Google Interview Question
Software EngineersCountry: United States
Interview Type: In-Person
Nice answer!
I can get to 227 bits (use at most 32bits to encode/decode), using dynamic programming. Look at my post below for details.
Very interesting problem!
Optimally we need log2(52!) = 226 bits to send 52 cards.
I have other approach, as following:
Send first K cards.
Then, send 52-K cards recursively.
To send first K cards: there are K-permutations of 52 cards, which is P(K,52). This must take ceil(log2(P(K,52)) bits. After sending K cards, the receiver decodes these K cards, and now both sides know exactly which are 52-K cards remaining.
We can compute optimal K by dynamic programming (see my code for details).
An example for sending N = 6 cards:
Send first 1 cards, needs 3 bits for P(1,6) permutations, remains 5 cards.
Send next 3 cards, needs 6 bits for P(3,5) permutations, remains 2 cards.
Send next 1 cards, needs 1 bits for P(1,2) permutations, remains 1 cards.

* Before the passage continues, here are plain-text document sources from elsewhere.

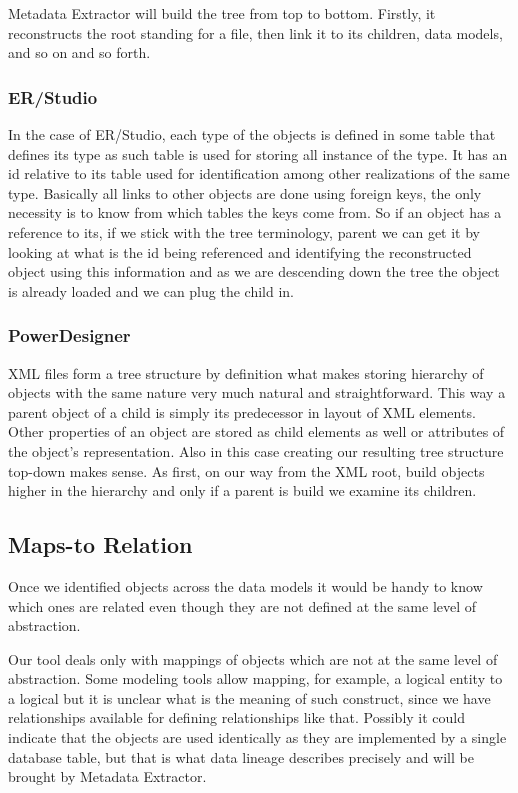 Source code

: Metadata Extractor will build the tree from top to bottom. Firstly, it reconstructs the root standing for a file, then link it to its children, data models, and so on and so forth.

\subsubsection{ER/Studio}

In the case of ER/Studio, each type of the objects is defined in some table that defines its type as such table is used for storing all instance of the type. It has an id relative to its table used for identification among other realizations of the same type. Basically all links to other objects are done using foreign keys, the only necessity is to know from which tables the keys come from. 
So if an object has a reference to its, if we stick with the tree terminology, parent we can get it by looking at what is the id being referenced and identifying the reconstructed object using this information and as we are descending down the tree the object is already loaded and we can plug the child in.

\subsubsection{PowerDesigner}

XML files form a tree structure by definition what makes storing hierarchy of objects with the same nature very much natural and straightforward. 
This way a parent object of a child is simply its predecessor in layout of XML elements. 
Other properties of an object are stored as child elements as well or attributes of the object's representation. 
Also in this case creating our resulting tree structure top-down makes sense. As first, on our way from the XML root, build objects higher in the hierarchy and only if a parent is build we examine its children.


\subsection{Maps-to Relation}
\label{maps_to_analysis}

Once we identified objects across the data models it would be handy  to know which ones are related even though they are not defined at the same level of abstraction.

Our tool deals only with mappings of objects which are not at the same level of abstraction. 
Some modeling tools allow mapping, for example, a logical entity to a logical but it is unclear what is the meaning of such construct, since we have relationships available for defining relationships like that. Possibly it could indicate that the objects are used identically as they are implemented by a single database table, but that is what data lineage describes precisely and will be brought by Metadata Extractor.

Send last card, needs 0 bits (no information needed)
Total: 10 bits required for sending 6 cards.
Optimal: 10 bits required for sending 6 cards.
I can get a result of 227 bits for sending 52 cards, with following sequences, which is easy for encode/decode (less than 32bits each time):
Send first 1 cards, needs 6 bits for P(1,52) permutations, remains 51 cards.
Send next 1 cards, needs 6 bits for P(1,51) permutations, remains 50 cards.
Send next 3 cards, needs 17 bits for P(3,50) permutations, remains 47 cards.
Send next 6 cards, needs 33 bits for P(6,47) permutations, remains 41 cards.
Send next 3 cards, needs 16 bits for P(3,41) permutations, remains 38 cards.
Send next 6 cards, needs 31 bits for P(6,38) permutations, remains 32 cards.
Send next 1 cards, needs 5 bits for P(1,32) permutations, remains 31 cards.
Send next 6 cards, needs 29 bits for P(6,31) permutations, remains 25 cards.
Send next 6 cards, needs 27 bits for P(6,25) permutations, remains 19 cards.
Send next 7 cards, needs 28 bits for P(7,19) permutations, remains 12 cards.
Send next 7 cards, needs 22 bits for P(7,12) permutations, remains 5 cards.
Send next 5 cards, needs 7 bits for P(5,5) permutations, remains 0 cards.
Send last card, needs 0 bits (no information needed)
Total: 227 bits required for sending 52 cards.
Optimal: 226 bits required for sending 52 cards.
One of optimal sequences is (but quite hard to encode/decode):
Send first 8 cards, needs 45 bits for P(8,52) permutations, remains 44 cards.
Send next 10 cards, needs 53 bits for P(10,44) permutations, remains 34 cards.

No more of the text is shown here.